Pick out all lines of the entries that include the word "typical" and copy them.

(Records from a data source)
----

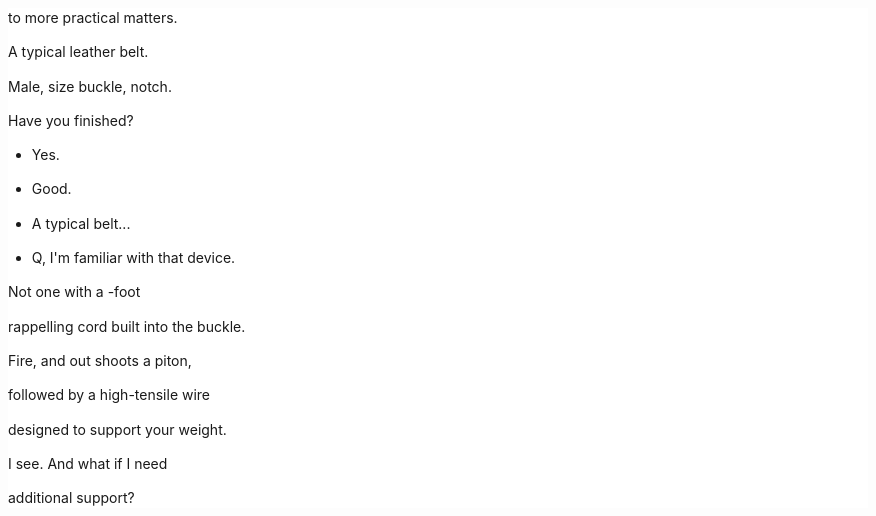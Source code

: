 to more practical matters.



   

                   

A typical leather belt.

Male, size    buckle, notch.



   

                   

Have you finished?



   

                   

- Yes.

- Good.



   

                   

- A typical belt...

- Q, I'm familiar with that device.



   

                   

Not one with a   -foot

rappelling cord built into the buckle.



   

                   

Fire, and out shoots a piton,



   

                   

followed by a high-tensile wire

designed to support your weight.



   

                   

I see. And what if I need

additional support?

----

Response below:
A typical leather belt.
- A typical belt...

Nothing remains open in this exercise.